住み替えで意外と見落とされがちなのが税金です。筆者の実感として、住み替えの税金は「売って利益が出たとき」と「損が出たとき」で使える制度がまったく違うことを押さえると、一気に整理しやすくなります。このページでは、代表的な3つの制度を比較しながら、考え方の道すじをまとめます。
※税金の具体的な計算・適用の可否・税率・適用期限は、個別の事情や制度改正によって変わります。本ページは2026年7月時点の考え方の整理であり、実際の判断は必ず税理士・国税庁にご確認ください。金額の断定は避け、制度の枠組みを中心にご説明します。

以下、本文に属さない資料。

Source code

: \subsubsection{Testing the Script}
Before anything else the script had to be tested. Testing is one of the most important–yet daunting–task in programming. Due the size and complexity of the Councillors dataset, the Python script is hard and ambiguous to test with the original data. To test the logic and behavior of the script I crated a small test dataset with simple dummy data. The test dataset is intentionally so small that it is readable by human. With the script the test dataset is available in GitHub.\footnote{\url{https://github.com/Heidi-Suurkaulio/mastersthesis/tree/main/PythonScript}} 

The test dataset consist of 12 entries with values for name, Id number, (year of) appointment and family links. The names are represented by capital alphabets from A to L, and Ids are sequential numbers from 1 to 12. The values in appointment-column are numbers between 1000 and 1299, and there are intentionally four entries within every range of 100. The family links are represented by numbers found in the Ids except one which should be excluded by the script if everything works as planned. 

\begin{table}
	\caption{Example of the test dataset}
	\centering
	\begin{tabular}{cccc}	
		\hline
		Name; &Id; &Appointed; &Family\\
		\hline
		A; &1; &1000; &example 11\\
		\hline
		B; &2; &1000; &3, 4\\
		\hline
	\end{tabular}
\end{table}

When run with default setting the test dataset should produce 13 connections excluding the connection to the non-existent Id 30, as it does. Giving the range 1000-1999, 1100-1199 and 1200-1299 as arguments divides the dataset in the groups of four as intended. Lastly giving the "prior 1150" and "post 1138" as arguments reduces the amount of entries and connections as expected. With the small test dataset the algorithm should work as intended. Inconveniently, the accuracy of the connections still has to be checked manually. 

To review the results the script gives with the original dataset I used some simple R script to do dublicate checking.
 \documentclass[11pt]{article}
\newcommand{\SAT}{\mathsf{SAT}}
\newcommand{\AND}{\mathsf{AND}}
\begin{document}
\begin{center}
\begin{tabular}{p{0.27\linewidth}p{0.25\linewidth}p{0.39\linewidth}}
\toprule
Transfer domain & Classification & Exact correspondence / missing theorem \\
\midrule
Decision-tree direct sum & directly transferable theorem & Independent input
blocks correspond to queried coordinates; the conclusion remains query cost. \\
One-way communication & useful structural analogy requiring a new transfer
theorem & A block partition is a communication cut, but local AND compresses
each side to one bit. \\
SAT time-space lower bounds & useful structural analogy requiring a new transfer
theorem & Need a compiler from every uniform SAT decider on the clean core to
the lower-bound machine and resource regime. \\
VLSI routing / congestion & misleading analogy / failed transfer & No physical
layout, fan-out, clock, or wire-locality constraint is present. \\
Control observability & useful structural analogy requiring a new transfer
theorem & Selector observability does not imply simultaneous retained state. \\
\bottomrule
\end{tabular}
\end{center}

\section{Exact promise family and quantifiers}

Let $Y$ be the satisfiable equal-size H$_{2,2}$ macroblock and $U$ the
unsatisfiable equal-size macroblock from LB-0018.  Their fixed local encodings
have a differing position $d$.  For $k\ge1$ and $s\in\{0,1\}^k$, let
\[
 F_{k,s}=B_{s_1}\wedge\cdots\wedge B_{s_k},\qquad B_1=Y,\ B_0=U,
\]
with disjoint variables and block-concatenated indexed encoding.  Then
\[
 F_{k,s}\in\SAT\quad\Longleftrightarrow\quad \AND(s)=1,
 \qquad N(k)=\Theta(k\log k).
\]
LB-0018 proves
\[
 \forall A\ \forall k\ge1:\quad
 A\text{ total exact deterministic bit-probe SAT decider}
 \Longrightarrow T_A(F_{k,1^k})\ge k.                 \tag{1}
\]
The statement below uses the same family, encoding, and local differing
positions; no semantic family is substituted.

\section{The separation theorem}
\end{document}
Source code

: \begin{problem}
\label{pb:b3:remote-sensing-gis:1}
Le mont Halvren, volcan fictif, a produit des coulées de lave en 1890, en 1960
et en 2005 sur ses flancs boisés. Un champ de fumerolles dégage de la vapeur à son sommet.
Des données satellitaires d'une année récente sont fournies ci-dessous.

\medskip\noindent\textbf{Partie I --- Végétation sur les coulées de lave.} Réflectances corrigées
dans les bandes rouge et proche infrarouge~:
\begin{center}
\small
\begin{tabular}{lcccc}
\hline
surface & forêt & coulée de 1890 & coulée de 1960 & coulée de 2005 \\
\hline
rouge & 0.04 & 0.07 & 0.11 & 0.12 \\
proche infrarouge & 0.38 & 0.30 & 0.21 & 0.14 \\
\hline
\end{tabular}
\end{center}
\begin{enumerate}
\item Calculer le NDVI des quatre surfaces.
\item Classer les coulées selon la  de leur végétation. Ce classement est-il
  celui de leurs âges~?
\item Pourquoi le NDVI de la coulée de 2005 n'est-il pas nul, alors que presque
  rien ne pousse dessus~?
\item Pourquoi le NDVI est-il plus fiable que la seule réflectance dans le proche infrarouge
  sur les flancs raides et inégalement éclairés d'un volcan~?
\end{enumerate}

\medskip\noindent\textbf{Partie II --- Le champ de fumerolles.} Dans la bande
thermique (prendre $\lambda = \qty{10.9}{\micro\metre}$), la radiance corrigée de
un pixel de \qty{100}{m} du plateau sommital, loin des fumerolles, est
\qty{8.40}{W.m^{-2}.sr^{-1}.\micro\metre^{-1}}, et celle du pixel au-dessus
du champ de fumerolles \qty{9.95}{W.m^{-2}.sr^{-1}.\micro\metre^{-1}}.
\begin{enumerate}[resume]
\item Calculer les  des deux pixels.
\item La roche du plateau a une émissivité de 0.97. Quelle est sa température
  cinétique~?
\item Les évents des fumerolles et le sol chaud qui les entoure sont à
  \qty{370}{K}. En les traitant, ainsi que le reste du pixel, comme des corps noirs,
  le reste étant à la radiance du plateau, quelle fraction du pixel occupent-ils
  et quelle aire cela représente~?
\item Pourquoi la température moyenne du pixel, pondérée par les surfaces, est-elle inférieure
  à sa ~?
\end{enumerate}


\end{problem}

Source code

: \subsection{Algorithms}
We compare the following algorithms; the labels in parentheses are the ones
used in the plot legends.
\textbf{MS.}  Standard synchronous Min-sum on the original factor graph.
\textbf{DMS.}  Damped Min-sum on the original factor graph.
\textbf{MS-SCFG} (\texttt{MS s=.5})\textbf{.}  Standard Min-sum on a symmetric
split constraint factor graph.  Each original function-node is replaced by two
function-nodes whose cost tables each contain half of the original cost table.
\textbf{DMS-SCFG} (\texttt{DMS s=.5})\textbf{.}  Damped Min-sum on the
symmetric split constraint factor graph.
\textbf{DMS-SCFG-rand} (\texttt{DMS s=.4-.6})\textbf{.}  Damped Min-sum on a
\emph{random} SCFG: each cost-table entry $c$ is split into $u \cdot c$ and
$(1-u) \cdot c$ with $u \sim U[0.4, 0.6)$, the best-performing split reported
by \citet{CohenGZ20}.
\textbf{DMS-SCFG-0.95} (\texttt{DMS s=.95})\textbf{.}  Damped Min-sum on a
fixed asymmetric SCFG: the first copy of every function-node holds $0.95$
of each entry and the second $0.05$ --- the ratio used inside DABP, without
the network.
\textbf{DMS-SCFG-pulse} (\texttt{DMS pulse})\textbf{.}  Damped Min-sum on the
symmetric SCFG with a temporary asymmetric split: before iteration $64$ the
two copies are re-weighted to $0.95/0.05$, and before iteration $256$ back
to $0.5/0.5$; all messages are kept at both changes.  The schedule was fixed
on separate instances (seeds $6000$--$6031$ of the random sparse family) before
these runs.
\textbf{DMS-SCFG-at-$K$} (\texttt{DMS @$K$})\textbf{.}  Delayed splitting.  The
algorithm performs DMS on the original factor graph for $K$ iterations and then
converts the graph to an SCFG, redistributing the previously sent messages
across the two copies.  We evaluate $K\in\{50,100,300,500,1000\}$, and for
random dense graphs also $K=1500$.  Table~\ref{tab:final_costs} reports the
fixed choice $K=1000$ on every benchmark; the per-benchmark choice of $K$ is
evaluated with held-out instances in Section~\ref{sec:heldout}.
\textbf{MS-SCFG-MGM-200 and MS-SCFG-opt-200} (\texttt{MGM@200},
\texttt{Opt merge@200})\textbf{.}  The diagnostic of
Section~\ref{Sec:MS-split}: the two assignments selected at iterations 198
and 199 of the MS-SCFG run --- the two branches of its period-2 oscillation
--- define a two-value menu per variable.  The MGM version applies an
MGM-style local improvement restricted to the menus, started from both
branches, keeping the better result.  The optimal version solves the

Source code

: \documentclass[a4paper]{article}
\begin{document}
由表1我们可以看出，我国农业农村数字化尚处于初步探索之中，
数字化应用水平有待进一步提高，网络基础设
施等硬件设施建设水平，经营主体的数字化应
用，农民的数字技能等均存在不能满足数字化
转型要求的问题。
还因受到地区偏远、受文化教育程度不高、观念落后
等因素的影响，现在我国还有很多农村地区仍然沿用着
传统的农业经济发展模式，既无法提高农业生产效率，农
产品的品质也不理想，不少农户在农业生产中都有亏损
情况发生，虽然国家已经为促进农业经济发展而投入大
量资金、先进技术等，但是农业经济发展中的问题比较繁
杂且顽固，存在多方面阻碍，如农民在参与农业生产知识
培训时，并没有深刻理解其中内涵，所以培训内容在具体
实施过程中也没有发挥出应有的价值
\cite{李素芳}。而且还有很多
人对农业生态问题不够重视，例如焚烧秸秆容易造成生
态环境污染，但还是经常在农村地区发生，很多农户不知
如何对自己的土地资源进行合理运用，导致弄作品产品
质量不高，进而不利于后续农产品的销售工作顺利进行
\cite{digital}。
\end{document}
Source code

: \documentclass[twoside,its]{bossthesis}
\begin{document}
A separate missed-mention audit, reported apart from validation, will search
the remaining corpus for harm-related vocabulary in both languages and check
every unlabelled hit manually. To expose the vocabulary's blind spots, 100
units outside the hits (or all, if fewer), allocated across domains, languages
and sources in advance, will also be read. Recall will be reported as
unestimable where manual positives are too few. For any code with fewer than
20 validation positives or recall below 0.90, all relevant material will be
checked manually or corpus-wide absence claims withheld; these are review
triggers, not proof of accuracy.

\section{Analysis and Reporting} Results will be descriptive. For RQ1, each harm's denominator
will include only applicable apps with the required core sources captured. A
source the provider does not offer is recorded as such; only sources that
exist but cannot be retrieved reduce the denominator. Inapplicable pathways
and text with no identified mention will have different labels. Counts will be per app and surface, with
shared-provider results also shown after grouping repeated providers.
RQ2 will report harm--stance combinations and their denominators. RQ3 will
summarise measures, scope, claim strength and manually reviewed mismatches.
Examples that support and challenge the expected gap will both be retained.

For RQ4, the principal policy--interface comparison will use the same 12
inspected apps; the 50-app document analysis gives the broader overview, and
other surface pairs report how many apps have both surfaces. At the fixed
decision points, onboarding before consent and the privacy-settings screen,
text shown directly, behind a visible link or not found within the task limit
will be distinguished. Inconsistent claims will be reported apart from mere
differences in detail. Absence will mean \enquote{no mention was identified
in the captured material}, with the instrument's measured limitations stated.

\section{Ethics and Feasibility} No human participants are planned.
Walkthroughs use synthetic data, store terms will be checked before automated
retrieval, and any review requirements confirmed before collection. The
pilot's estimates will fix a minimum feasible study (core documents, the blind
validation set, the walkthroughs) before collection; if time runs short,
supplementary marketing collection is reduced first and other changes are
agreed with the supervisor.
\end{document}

住み替えの税金は「利益が出たか・損が出たか」で分かれる
家を売ったときにかかる(あるいは軽くできる)税金は、売却で利益(譲渡益)が出たか、損(譲渡損失)が出たかで、使える制度が分かれます。まずは下のフローで全体像をつかんでください。
代表的な3つの制度を比較する
それぞれ「どんなときに」「どんな効果があるか」「注意点」を並べると、違いが見えてきます。
| 制度 | どんなとき | 効果 | 主な注意点 |
|---|---|---|---|
| ① 3,000万円特別控除 | マイホームを売って利益が出たとき | 譲渡益から最高3,000万円を控除できる | ②とは併用不可。要件・適用の可否は要確認。 |
| ② 買い替え特例 | 売って利益が出て、住み替え(買い替え)るとき | 利益への課税を将来の売却時まで繰り延べる(非課税ではない) | ①と選択適用(どちらか一方)。適用期限・要件あり。 |
| ③ 譲渡損失の損益通算・繰越 | マイホームを売って損が出たとき | 損失を他の所得と通算し、控除しきれない分を翌年以降へ繰り越せる | 要件あり。住宅ローンの有無などで扱いが異なる。 |
「控除」と「繰り延べ」は違う——買い替え特例の落とし穴
よくある誤解が、買い替え特例を「税金がゼロになる制度」と考えてしまうことです。買い替え特例は課税をなくすのではなく、将来へ先送り(繰り延べ)する仕組みで、次に売却したときに繰り延べた分の課税が生じます。多くのケースでは、まず3,000万円特別控除で足りるかを検討し、控除しきれないほど大きな利益がある場合に買い替え特例と比較する、という順で考えると整理しやすくなります。どちらが有利かは金額と将来設計しだいなので、税理士に試算してもらうのが確実です。
損が出たときこそ確認したい制度
住み替えで売却損が出るケースは珍しくありません。とくに残債が売却額を上回る(オーバーローンの)場合などです(→ 残債のある家の住み替え)。一定の要件を満たせば、譲渡損失を給与所得などと損益通算でき、税負担が軽くなることがあります。損が出そうなときこそ「使える制度がないか」を早めに税理士へ確認しましょう。
これらの特例は「確定申告」が必要
注意したいのは、これらの特例は要件を満たすだけでは自動適用されず、売却した翌年に確定申告をして初めて適用される点です。必要書類は制度によって異なります。下は一般的なイメージで、実際に必要な書類は制度・年によって変わるため、国税庁・税理士でご確認ください。
| 申告時に用意することが多い書類(イメージ) | 確認先 |
|---|---|
| 売買契約書の写し(購入時・売却時) | 手元の契約書 |
| 登記事項証明書 など物件を確認できる書類 | 法務局 |
| 住民票など居住を確認できる書類 | 市区町村 |
| 制度ごとの計算明細書・付表 | 国税庁・税理士 |
鎌ケ谷で住み替えの税金を考えるときは
筆者の実感として、まずは「売却益が出そうか」をざっくり把握することが第一歩です。購入時の価格(取得費)と今の売却見込み額の差が、利益か損かの目安になります。利益が大きくなりそうなら、売却の前年・当年の動き方で使える制度が変わることもあるため、早めに税理士へ相談しておくと安心です。売却見込み額の把握は、現況の確認からです。
まとめ
住み替えの税金は「利益が出たか・損が出たか」で使う制度が分かれ、3,000万円特別控除(控除)と買い替え特例(繰り延べ)は性質が違い、併用できません。損が出たときの損益通算も含め、いずれも確定申告が前提です。金額や適用可否は必ず税理士・国税庁でご確認ください。